(Stored data entries)
=== Section Start ===

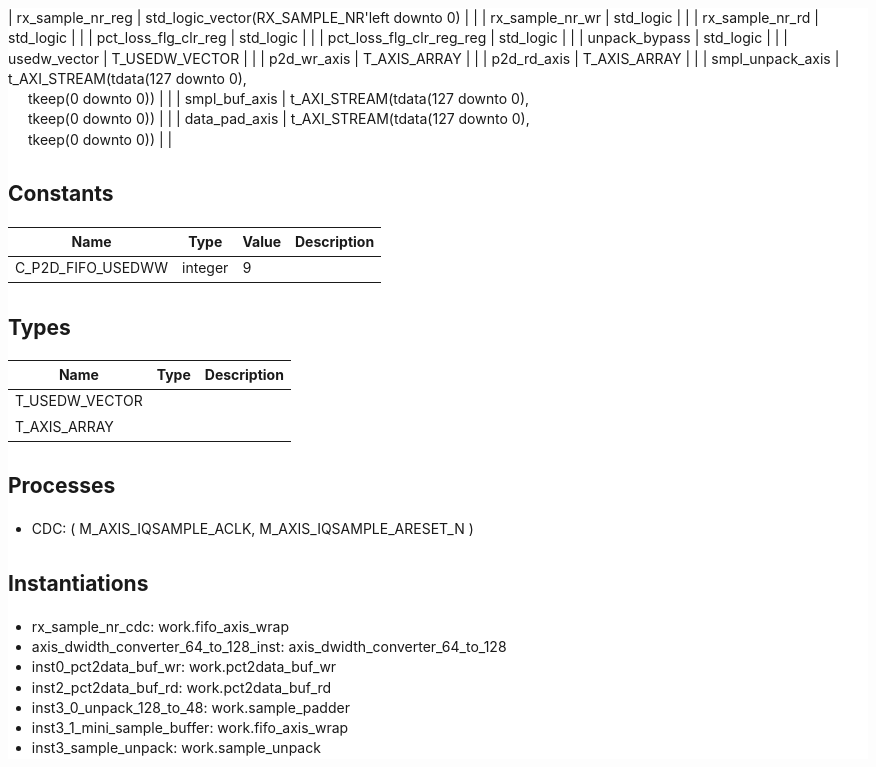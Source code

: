 | rx_sample_nr_reg          | std_logic_vector(RX_SAMPLE_NR'left downto 0)                                             |             |
| rx_sample_nr_wr           | std_logic                                                                                |             |
| rx_sample_nr_rd           | std_logic                                                                                |             |
| pct_loss_flg_clr_reg      | std_logic                                                                                |             |
| pct_loss_flg_clr_reg_reg  | std_logic                                                                                |             |
| unpack_bypass             | std_logic                                                                                |             |
| usedw_vector              | T_USEDW_VECTOR                                                                           |             |
| p2d_wr_axis               | T_AXIS_ARRAY                                                                             |             |
| p2d_rd_axis               | T_AXIS_ARRAY                                                                             |             |
| smpl_unpack_axis          | t_AXI_STREAM(tdata(127 downto 0),<br><span style="padding-left:20px"> tkeep(0 downto 0)) |             |
| smpl_buf_axis             | t_AXI_STREAM(tdata(127 downto 0),<br><span style="padding-left:20px"> tkeep(0 downto 0)) |             |
| data_pad_axis             | t_AXI_STREAM(tdata(127 downto 0),<br><span style="padding-left:20px"> tkeep(0 downto 0)) |             |

## Constants

| Name              | Type    | Value | Description |
| ----------------- | ------- | ----- | ----------- |
| C_P2D_FIFO_USEDWW | integer | 9     |             |

## Types

| Name           | Type | Description |
| -------------- | ---- | ----------- |
| T_USEDW_VECTOR |      |             |
| T_AXIS_ARRAY   |      |             |

## Processes
- CDC: ( M_AXIS_IQSAMPLE_ACLK, M_AXIS_IQSAMPLE_ARESET_N )

## Instantiations

- rx_sample_nr_cdc: work.fifo_axis_wrap
- axis_dwidth_converter_64_to_128_inst: axis_dwidth_converter_64_to_128
- inst0_pct2data_buf_wr: work.pct2data_buf_wr
- inst2_pct2data_buf_rd: work.pct2data_buf_rd
- inst3_0_unpack_128_to_48: work.sample_padder
- inst3_1_mini_sample_buffer: work.fifo_axis_wrap
- inst3_sample_unpack: work.sample_unpack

=== Section End ===

▶ _INSTRUCTIONS TO FOLLOW_
Where does the string "Name" occur in the data above? Copy every line that holds it.

▶ _TASK OUTPUT_
| Name              | Type    | Value | Description |
| Name           | Type | Description |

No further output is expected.